Ellsworth Kelly made Sculpture for a Large Wall for the lobby of the new Transportation Building in Philadelphia in 1957, commissioned by the building’s architect, Vincent Kling. This was an effervescent period for public art in American cities: modernist office towers and plazas provided rich opportunities for large-scale works by contemporary artists.
Kelly, who was 34 in 1957, had been working in New York City for just a few years, following a productive stay in France from 1949 to 1954. In Paris, Kelly had developed the abstract vocabulary of line, form, and color that continues to fuel his art to the present day. He also had begun to dream of reaching beyond painting’s usual scale to make works that functioned at the intersection of art and architecture.

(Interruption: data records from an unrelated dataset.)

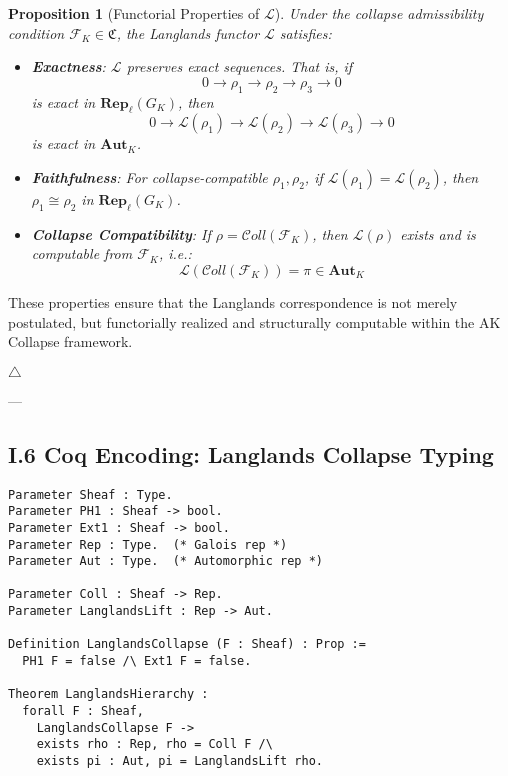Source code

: \documentclass[11pt]{article}
\newtheorem{proposition}[theorem]{Proposition}
\begin{document}
\begin{proposition}[Functorial Properties of $\mathcal{L}$]
Under the collapse admissibility condition \( \mathcal{F}_K \in \mathfrak{C} \), the Langlands functor \( \mathcal{L} \) satisfies:

\begin{itemize}
  \item[\textbf{(F1)}] \textbf{Exactness}:  
  $\mathcal{L}$ preserves exact sequences. That is, if
  \[
  0 \to \rho_1 \to \rho_2 \to \rho_3 \to 0
  \]
  is exact in \( \mathbf{Rep}_\ell(G_K) \), then
  \[
  0 \to \mathcal{L}(\rho_1) \to \mathcal{L}(\rho_2) \to \mathcal{L}(\rho_3) \to 0
  \]
  is exact in \( \mathbf{Aut}_K \).

  \item[\textbf{(F2)}] \textbf{Faithfulness}:  
  For collapse-compatible \( \rho_1, \rho_2 \), if \( \mathcal{L}(\rho_1) = \mathcal{L}(\rho_2) \), then \( \rho_1 \cong \rho_2 \) in \( \mathbf{Rep}_\ell(G_K) \).

  \item[\textbf{(F3)}] \textbf{Collapse Compatibility}:  
  If \( \rho = \mathcal{C}oll(\mathcal{F}_K) \), then \( \mathcal{L}(\rho) \) exists and is computable from \( \mathcal{F}_K \), i.e.:
  \[
  \mathcal{L}(\mathcal{C}oll(\mathcal{F}_K)) = \pi \in \mathbf{Aut}_K
  \]
\end{itemize}
\end{proposition}

These properties ensure that the Langlands correspondence is not merely postulated, but functorially realized and structurally computable within the AK Collapse framework.

\hfill $\triangle$

---

\subsection*{I.6 Coq Encoding: Langlands Collapse Typing}
\label{sec:coq-langlands-hierarchy}

\begin{lstlisting}[language=Coq, caption={Coq Encoding: Langlands Collapse Hierarchy}]
Parameter Sheaf : Type.
Parameter PH1 : Sheaf -> bool.
Parameter Ext1 : Sheaf -> bool.
Parameter Rep : Type.  (* Galois rep *)
Parameter Aut : Type.  (* Automorphic rep *)

Parameter Coll : Sheaf -> Rep.
Parameter LanglandsLift : Rep -> Aut.

Definition LanglandsCollapse (F : Sheaf) : Prop :=
  PH1 F = false /\ Ext1 F = false.

Theorem LanglandsHierarchy :
  forall F : Sheaf,
    LanglandsCollapse F ->
    exists rho : Rep, rho = Coll F /\
    exists pi : Aut, pi = LanglandsLift rho.
\end{lstlisting}
\end{document}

The Philadelphia commission permitted the realization of this ambition. Spanning more than 65 feet, Sculpture for a Large Wall features 104 shaped panels suspended between double rows of horizontal rods that allow each panel to be positioned either upright or tilted at an angle. The designated site was high above the lobby’s elevator banks, facing an outdoor plaza through the building’s glass facade. Kelly’s relief occupied this site for four decades, but in 1998, with the building slated for reconstruction and its contents in jeopardy, the sculpture had to be removed. Later that year, Jo Carole and Ronald S. Lauder acquired the work and donated it to The Museum of Modern Art, where it joined a collection of more than 250 paintings, sculptures, drawings, and prints by the artist.